In this clinical trial, one of our clinical targets was to achieve a standard paclitaxel dose of 175 mg/m². Therefore, rather than further reducing the dose of paclitaxel to less than 100 mg/m² over 24 hours, we elected to change the duration of the paclitaxel infusion from 24 hours to 3 hours so as to try to mitigate the myelosuppression. This was also decided on the basis of preclinical studies indicating that the enhancement of paclitaxel-induced apoptosis by flavopiridol could also be achieved with 3-hour rather than 24-hour paclitaxel exposure, provided the paclitaxel was given on day 1 and the flavopiridol was started 21 hours later for 24 hours on day 2. Starting with cohort 4, patients were then treated with paclitaxel as a 3-hour infusion, at a fixed dose of 100 mg/m² on day 1, and with flavopiridol on day 2, at a starting dose of 20 mg/m². As shown in Table 3, with this modification to the paclitaxel schedule, we were able to escalate the dose of flavopiridol to 70 mg/m² without dose-limiting hematologic toxicities (cohort 7). Therefore, in cohort 8, we elected to increase the paclitaxel dose to 135 mg/m² over 3 hours and resume the flavopiridol dose escalation starting at 70 mg/m² over 24 hours.

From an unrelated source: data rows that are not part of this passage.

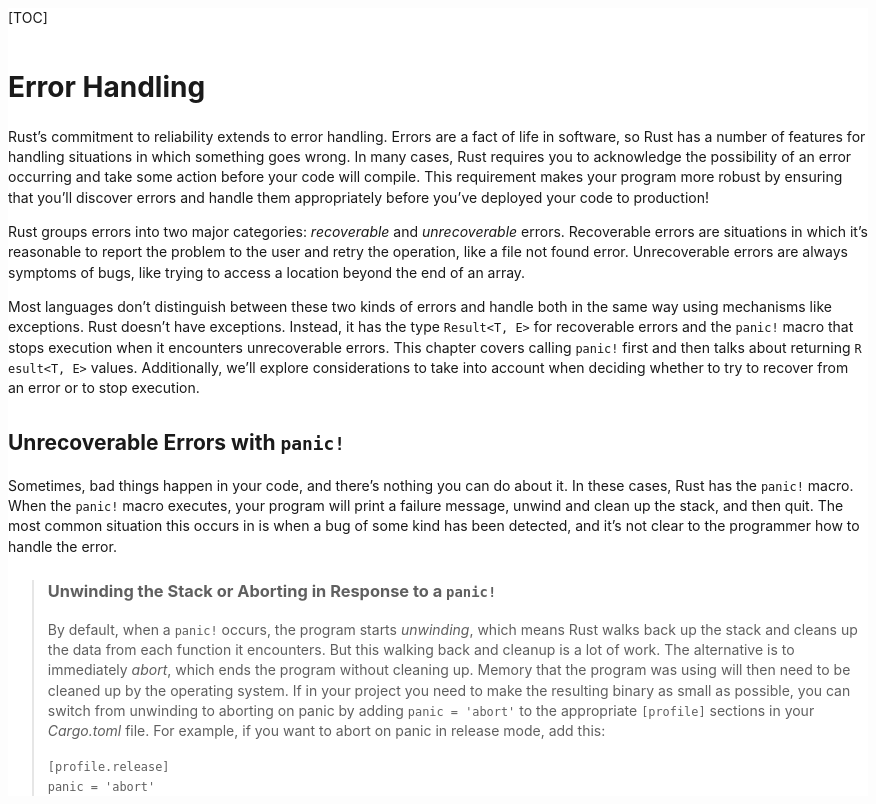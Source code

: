 
[TOC]

# Error Handling

Rust’s commitment to reliability extends to error handling. Errors are a fact
of life in software, so Rust has a number of features for handling situations
in which something goes wrong. In many cases, Rust requires you to acknowledge
the possibility of an error occurring and take some action before your code
will compile. This requirement makes your program more robust by ensuring that
you’ll discover errors and handle them appropriately before you’ve deployed
your code to production!

Rust groups errors into two major categories: *recoverable* and *unrecoverable*
errors. Recoverable errors are situations in which it’s reasonable to report
the problem to the user and retry the operation, like a file not found error.
Unrecoverable errors are always symptoms of bugs, like trying to access a
location beyond the end of an array.

Most languages don’t distinguish between these two kinds of errors and handle
both in the same way using mechanisms like exceptions. Rust doesn’t have
exceptions. Instead, it has the type `Result<T, E>` for recoverable errors and
the `panic!` macro that stops execution when it encounters unrecoverable
errors. This chapter covers calling `panic!` first and then talks about
returning `Result<T, E>` values. Additionally, we’ll explore considerations to
take into account when deciding whether to try to recover from an error or to
stop execution.

## Unrecoverable Errors with `panic!`

Sometimes, bad things happen in your code, and there’s nothing you can do about
it. In these cases, Rust has the `panic!` macro. When the `panic!` macro
executes, your program will print a failure message, unwind and clean up the
stack, and then quit. The most common situation this occurs in is when a bug of
some kind has been detected, and it’s not clear to the programmer how to handle
the error.

> ### Unwinding the Stack or Aborting in Response to a `panic!`
>
> By default, when a `panic!` occurs, the program starts *unwinding*, which
> means Rust walks back up the stack and cleans up the data from each function
> it encounters. But this walking back and cleanup is a lot of work. The
> alternative is to immediately *abort*, which ends the program without
> cleaning up. Memory that the program was using will then need to be cleaned
> up by the operating system. If in your project you need to make the resulting
> binary as small as possible, you can switch from unwinding to aborting on
> panic by adding `panic = 'abort'` to the appropriate `[profile]` sections in
> your *Cargo.toml* file. For example, if you want to abort on panic in release
> mode, add this:
>
> ```
> [profile.release]
> panic = 'abort'
> ```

Common Nonhematologic Toxicity
Common nonhematologic toxicities for the first cycle of therapy are summarized in Table 4. As shown, in cohorts 1 to 3, which used the 24-hour paclitaxel schedule, bone and tumor pain, nausea, and fatigue were observed. These toxicities were also reported in the phase I trial of single-agent flavopiridol administered over 72 hours.¹² In the single-agent trial, these toxicities with flavopiridol doses of 10 to 20 mg/m²/d did not exceed grade 2.¹² In this combination trial with 24-hour paclitaxel, a similar pattern was observed except for one episode of grade 3 fatigue (cohort 1) and one episode of grade 3 bone pain (cohort 3). With the change in paclitaxel from 24 to 3 hours (starting at cohort 4) the nonhematologic toxicities were generally graded as 1 to 2, provided the flavopiridol dose remained under 94 mg/m²/d. Interestingly, with flavopiridol doses over 50 mg/m², diarrhea was quite modest (grade 1 or 2 toxicity) and no diarrhea prophylaxis was required for any patient. This is in contrast to the single-agent phase I studies with flavopiridol, in which antidiarrhea prophylaxis was required for all patients at these greater flavopiridol doses. This may be because of the prolonged, 3-day infusion of flavopiridol in the single-agent study, whereas in the combination study flavopiridol was only administered over 24 hours.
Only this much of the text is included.